▶ Required work
In the records below, find every line that contains "following" and list it.

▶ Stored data
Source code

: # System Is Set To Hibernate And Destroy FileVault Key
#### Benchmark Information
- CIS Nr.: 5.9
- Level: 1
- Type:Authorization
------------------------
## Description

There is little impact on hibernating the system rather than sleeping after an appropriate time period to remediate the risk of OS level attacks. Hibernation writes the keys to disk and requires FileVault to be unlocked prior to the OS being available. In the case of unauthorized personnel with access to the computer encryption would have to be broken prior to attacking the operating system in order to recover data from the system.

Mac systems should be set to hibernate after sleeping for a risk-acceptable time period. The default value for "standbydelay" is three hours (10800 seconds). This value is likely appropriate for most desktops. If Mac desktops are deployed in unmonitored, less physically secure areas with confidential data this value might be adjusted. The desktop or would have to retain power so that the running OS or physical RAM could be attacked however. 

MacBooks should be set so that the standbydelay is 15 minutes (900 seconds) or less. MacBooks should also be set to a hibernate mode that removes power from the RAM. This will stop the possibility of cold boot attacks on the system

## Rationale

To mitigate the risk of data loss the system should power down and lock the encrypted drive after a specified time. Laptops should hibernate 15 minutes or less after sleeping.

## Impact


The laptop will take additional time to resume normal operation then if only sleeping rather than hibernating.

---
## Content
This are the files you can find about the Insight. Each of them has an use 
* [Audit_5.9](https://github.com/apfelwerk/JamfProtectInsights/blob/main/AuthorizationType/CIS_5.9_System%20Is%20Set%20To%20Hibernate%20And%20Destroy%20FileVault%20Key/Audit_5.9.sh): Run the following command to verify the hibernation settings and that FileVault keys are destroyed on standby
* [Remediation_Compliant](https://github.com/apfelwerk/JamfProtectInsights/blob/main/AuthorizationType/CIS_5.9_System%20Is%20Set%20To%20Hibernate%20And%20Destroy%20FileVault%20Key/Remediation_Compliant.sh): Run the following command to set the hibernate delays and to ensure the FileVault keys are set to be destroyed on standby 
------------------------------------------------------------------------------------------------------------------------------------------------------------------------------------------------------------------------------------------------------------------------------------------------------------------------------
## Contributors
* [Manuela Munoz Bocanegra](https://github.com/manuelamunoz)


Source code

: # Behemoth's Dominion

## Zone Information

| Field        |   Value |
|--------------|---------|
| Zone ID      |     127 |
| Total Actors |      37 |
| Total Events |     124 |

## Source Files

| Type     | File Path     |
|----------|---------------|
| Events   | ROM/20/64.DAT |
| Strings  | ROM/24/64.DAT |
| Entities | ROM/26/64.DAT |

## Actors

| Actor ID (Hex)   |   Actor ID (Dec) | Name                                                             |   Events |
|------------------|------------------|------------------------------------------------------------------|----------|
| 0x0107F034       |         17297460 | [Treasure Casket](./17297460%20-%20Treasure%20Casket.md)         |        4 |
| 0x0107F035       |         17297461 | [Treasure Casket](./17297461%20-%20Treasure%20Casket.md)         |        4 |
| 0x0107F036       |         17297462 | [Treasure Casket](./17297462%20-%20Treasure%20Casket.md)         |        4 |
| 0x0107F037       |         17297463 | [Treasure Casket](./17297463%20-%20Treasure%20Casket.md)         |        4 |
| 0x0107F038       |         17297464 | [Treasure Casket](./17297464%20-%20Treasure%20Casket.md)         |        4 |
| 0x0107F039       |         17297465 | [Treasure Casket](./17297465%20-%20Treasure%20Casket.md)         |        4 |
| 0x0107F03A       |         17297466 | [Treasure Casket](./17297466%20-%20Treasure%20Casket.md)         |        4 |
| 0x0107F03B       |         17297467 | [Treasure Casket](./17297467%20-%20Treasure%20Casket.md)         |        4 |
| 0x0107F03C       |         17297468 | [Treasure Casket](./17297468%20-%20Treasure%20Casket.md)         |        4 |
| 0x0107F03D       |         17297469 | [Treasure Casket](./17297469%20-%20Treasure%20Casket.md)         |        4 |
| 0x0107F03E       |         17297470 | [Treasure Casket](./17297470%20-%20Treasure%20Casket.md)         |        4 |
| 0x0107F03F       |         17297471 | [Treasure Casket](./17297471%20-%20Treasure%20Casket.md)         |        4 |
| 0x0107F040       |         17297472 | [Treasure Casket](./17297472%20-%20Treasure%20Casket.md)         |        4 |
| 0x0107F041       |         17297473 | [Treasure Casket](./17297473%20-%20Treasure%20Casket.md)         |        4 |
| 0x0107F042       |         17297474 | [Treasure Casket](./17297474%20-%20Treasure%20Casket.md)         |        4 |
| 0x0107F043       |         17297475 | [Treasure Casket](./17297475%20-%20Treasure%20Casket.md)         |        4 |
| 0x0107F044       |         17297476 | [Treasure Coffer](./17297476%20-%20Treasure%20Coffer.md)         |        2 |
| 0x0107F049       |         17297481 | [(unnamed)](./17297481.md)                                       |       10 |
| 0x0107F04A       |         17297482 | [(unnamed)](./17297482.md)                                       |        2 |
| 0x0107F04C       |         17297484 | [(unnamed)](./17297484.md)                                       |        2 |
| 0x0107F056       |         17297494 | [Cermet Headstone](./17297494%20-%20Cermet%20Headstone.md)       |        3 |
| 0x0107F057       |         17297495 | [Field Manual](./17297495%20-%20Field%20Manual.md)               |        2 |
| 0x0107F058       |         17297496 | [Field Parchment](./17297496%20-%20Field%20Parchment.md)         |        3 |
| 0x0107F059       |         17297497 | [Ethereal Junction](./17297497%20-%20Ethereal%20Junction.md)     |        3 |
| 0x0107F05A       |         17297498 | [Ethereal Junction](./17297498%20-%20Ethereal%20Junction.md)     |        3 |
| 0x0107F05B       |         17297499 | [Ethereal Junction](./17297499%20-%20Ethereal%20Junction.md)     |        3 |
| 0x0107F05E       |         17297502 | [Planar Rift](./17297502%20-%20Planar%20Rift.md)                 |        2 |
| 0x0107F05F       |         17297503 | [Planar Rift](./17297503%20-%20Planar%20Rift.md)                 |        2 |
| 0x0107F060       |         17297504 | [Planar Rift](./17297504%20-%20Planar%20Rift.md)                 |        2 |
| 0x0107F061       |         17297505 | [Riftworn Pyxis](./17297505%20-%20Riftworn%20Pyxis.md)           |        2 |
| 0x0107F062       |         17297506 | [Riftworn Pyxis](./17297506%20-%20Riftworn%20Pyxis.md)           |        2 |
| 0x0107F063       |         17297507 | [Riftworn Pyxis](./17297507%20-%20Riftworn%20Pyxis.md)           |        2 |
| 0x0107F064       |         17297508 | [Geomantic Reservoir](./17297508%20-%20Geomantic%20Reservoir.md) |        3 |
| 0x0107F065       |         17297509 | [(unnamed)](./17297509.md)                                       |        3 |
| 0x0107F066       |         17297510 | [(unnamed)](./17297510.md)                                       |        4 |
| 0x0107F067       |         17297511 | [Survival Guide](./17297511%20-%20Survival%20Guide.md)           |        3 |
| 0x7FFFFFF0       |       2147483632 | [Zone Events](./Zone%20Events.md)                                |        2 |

▶ Output of the task
* [Audit_5.9](https://github.com/apfelwerk/JamfProtectInsights/blob/main/AuthorizationType/CIS_5.9_System%20Is%20Set%20To%20Hibernate%20And%20Destroy%20FileVault%20Key/Audit_5.9.sh): Run the following command to verify the hibernation settings and that FileVault keys are destroyed on standby
* [Remediation_Compliant](https://github.com/apfelwerk/JamfProtectInsights/blob/main/AuthorizationType/CIS_5.9_System%20Is%20Set%20To%20Hibernate%20And%20Destroy%20FileVault%20Key/Remediation_Compliant.sh): Run the following command to set the hibernate delays and to ensure the FileVault keys are set to be destroyed on standby 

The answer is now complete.